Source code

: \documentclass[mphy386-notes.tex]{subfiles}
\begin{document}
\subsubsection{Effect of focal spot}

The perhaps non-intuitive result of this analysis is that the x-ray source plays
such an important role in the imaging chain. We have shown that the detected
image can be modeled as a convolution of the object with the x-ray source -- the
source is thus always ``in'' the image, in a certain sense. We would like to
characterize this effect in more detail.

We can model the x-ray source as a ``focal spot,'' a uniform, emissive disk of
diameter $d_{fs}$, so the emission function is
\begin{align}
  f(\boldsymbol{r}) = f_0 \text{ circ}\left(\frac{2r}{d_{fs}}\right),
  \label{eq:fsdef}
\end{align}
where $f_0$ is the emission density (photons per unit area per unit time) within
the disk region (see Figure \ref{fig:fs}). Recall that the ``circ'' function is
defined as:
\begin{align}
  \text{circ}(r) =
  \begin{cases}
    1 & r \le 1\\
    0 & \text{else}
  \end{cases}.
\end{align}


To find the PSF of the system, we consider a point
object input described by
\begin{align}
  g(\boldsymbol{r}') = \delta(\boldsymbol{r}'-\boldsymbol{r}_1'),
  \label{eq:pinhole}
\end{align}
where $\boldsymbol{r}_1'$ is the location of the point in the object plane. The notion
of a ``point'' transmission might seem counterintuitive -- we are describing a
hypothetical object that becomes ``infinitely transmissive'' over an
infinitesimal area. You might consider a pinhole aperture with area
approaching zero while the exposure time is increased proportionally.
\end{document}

——————————

- Aim of the task -
Could you output all of the records above exactly as given?

- Reply to the task -
Source code

: \documentclass[mphy386-notes.tex]{subfiles}
\begin{document}
\subsubsection{Effect of focal spot}

The perhaps non-intuitive result of this analysis is that the x-ray source plays
such an important role in the imaging chain. We have shown that the detected
image can be modeled as a convolution of the object with the x-ray source -- the
source is thus always ``in'' the image, in a certain sense. We would like to
characterize this effect in more detail.

We can model the x-ray source as a ``focal spot,'' a uniform, emissive disk of
diameter $d_{fs}$, so the emission function is
\begin{align}
  f(\boldsymbol{r}) = f_0 \text{ circ}\left(\frac{2r}{d_{fs}}\right),
  \label{eq:fsdef}
\end{align}
where $f_0$ is the emission density (photons per unit area per unit time) within
the disk region (see Figure \ref{fig:fs}). Recall that the ``circ'' function is
defined as:
\begin{align}
  \text{circ}(r) =
  \begin{cases}
    1 & r \le 1\\
    0 & \text{else}
  \end{cases}.
\end{align}


To find the PSF of the system, we consider a point
object input described by
\begin{align}
  g(\boldsymbol{r}') = \delta(\boldsymbol{r}'-\boldsymbol{r}_1'),
  \label{eq:pinhole}
\end{align}
where $\boldsymbol{r}_1'$ is the location of the point in the object plane. The notion
of a ``point'' transmission might seem counterintuitive -- we are describing a
hypothetical object that becomes ``infinitely transmissive'' over an
infinitesimal area. You might consider a pinhole aperture with area
approaching zero while the exposure time is increased proportionally.
\end{document}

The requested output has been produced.